WHAT IS BEING ASKED:
Return the lines below that contain "MLAPI".

EXERCISE MATERIAL START

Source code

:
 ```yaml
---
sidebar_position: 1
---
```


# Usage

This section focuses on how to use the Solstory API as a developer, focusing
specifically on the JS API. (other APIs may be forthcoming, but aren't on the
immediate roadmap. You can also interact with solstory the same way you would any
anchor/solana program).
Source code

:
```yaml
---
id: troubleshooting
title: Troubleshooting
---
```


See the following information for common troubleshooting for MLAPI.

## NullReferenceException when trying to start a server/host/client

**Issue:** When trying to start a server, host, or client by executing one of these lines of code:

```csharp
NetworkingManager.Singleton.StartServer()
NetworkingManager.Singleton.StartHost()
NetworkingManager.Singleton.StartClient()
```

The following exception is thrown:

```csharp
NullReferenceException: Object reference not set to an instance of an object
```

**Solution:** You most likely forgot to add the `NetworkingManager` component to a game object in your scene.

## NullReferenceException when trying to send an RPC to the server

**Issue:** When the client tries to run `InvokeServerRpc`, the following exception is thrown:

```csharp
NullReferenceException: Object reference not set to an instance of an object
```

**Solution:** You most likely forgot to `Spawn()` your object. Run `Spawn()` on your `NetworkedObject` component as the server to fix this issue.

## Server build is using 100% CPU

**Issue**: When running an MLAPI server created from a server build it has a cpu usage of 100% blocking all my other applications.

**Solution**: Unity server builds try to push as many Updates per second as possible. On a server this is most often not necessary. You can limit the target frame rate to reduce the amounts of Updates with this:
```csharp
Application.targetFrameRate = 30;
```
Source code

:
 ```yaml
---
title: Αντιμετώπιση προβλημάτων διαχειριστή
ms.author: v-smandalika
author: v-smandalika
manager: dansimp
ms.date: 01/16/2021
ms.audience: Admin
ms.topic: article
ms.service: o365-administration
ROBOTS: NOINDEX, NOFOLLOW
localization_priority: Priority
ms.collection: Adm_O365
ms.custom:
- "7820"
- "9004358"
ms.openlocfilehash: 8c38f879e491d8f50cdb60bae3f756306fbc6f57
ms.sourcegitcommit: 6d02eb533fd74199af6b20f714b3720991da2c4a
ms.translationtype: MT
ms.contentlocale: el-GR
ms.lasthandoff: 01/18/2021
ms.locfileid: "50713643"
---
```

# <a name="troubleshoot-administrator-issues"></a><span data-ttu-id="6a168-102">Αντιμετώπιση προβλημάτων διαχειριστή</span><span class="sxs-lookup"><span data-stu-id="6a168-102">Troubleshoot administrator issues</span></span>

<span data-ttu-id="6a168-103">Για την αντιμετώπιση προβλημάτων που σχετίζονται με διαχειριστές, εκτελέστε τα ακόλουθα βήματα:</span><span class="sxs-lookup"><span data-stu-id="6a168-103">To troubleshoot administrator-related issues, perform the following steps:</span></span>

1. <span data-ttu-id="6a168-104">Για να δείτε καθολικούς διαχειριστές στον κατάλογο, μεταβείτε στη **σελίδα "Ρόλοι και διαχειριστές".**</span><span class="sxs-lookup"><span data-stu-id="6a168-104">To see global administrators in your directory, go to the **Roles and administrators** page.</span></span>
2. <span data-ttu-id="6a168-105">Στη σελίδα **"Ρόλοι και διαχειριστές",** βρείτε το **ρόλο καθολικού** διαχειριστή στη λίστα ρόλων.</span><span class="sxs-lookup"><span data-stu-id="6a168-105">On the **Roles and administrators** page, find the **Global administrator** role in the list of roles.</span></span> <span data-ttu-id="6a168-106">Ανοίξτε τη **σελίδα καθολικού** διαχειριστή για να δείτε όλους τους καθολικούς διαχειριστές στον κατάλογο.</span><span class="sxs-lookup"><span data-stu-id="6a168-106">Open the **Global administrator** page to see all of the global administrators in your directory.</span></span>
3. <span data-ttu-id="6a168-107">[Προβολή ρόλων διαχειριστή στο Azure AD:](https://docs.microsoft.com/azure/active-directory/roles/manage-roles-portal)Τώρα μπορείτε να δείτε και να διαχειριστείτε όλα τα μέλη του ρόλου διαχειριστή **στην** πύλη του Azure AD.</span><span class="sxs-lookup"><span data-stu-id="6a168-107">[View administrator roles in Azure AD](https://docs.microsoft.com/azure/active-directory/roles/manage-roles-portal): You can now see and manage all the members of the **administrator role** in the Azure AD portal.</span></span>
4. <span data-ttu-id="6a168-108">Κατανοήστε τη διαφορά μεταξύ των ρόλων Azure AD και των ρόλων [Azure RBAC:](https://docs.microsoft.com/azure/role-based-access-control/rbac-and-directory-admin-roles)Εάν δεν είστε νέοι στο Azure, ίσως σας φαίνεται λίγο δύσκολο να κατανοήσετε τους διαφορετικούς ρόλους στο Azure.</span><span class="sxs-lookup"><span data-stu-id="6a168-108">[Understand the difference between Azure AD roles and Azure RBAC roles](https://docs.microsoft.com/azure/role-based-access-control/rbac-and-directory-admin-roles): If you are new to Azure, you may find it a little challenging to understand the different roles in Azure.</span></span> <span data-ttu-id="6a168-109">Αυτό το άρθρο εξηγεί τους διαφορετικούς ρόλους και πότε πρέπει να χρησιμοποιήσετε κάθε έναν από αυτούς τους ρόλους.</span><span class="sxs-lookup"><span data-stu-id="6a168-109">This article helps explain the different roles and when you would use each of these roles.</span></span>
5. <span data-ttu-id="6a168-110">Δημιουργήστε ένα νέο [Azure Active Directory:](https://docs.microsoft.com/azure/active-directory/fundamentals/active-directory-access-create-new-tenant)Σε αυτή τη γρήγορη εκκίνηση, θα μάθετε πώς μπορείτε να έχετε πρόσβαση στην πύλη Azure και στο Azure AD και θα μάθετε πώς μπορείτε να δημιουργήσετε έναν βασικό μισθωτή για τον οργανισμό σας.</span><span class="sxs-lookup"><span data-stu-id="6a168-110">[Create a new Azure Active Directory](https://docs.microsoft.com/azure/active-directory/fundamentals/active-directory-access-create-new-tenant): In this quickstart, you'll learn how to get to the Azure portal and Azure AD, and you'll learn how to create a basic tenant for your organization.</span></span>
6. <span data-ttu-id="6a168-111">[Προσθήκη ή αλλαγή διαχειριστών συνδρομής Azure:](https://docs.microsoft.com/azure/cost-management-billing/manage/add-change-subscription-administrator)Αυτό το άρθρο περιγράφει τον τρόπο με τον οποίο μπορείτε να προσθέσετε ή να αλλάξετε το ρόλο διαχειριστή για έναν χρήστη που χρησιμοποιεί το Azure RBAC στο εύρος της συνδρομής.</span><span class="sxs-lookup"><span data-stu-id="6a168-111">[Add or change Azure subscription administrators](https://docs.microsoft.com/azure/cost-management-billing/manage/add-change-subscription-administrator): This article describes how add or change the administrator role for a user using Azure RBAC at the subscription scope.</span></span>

EXERCISE MATERIAL END

FINISHED EXERCISE:
See the following information for common troubleshooting for MLAPI.
**Issue**: When running an MLAPI server created from a server build it has a cpu usage of 100% blocking all my other applications.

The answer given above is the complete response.